И именно ее характер спонтанности конституирует саму необратимость изменений, поскольку лишь только она появляется, то как раз с тем, чтобы от себя отказаться, и порядок " полагание-отказ" не может быть перевернут. В самом деле, сама позиция заканчивается отказом, никогда не достигая положительной полноты, иначе она исчерпалась бы в мгновенном в-себе и только через отказ она переходит к бытию в целостности своего осуществления. Единый ряд " приобретения-отказов" имеет, впрочем, онтологический приоритет над изменением, так как изменение является просто отношением вещественных содержаний ряда. Итак, мы показали саму необратимость темпорализации1 как необходимой в полностью пустой и априорной форме спонтанности.
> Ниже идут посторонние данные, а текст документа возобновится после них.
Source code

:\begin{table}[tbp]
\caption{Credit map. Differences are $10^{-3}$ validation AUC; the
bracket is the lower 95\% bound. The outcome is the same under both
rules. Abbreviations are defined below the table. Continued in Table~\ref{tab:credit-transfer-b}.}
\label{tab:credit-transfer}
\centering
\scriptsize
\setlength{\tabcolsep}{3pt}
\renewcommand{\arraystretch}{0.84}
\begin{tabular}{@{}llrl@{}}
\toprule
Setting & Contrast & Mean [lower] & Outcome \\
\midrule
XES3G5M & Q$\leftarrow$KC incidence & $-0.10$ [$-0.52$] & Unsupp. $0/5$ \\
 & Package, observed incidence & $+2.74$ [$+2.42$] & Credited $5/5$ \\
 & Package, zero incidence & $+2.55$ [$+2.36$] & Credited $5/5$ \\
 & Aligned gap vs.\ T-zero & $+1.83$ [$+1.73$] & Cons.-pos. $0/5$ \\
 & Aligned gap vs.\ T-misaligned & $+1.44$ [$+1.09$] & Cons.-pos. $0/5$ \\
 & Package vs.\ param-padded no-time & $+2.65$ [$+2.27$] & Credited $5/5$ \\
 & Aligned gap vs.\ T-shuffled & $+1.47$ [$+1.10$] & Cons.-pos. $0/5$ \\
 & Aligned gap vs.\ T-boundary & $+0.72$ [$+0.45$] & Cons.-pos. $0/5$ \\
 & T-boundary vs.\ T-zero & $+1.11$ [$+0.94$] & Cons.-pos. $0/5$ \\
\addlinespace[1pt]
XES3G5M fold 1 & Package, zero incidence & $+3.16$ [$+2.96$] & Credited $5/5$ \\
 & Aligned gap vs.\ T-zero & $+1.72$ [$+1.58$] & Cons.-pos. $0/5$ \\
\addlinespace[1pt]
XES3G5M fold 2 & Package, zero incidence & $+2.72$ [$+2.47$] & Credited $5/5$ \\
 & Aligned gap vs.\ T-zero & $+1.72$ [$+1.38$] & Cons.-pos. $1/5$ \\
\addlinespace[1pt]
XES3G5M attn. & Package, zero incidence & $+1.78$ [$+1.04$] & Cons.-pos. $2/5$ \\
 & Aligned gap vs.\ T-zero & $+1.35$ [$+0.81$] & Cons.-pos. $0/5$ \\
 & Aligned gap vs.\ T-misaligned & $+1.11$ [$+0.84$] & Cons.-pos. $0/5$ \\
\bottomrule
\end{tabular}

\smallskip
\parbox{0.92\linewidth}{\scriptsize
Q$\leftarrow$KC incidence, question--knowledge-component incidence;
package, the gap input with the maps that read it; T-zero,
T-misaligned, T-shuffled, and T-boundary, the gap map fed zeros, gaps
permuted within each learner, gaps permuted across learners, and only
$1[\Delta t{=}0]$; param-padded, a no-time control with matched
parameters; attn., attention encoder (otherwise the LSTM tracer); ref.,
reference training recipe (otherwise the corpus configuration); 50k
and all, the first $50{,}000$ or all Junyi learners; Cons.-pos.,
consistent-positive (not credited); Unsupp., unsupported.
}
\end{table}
Мы изложили наш тезис, используя понятие спонтанности, которое, как нам казалось, более знакомо читателям. Но сейчас мы можем рассмотреть снова эти идеи в перспективе для-себя и в нашей собственной терминологии. Для-себя, которое не длилось бы, оставалось бы, несомненно, отрицанием трансцендентного в-себе и ничтожением своего собственного бытия в форме " отражение-отражающее". Но это ничтоже-ние стало бы данным, то есть оно приобрело бы случайность в-себе, и для-себя перестало бы быть основанием своего собственного ничто; оно не было бы больше ничем, как имеющимся в бытии, но в нич-тожащем единстве пары отражение-отражающее оно было бы. Бегство для-себя является отказом от случайности посредством самого действия, которое конституирует его как являющееся основанием своего ничто. Но это бегство конституирует как раз в случайности то, что избегается; бегущее для-себя остается на месте. Оно не может исчезнуть, поскольку я им являюсь, но оно не может также быть в качестве основания своего собственного ничто; поскольку оно может быть только в бегстве, оно осуществляется. То, что нужно для-себя как присутствию к..., нужно, естественно, также и целостности темпорализации. Эта целостность никогда не является завершенной, она есть целостность, которая отрицается и бежит от себя; она является отрывом от себя в единстве того же самого появления неуловимой целостностью, которая в момент, где она дается, уже находится по ту сторону этого своего данного.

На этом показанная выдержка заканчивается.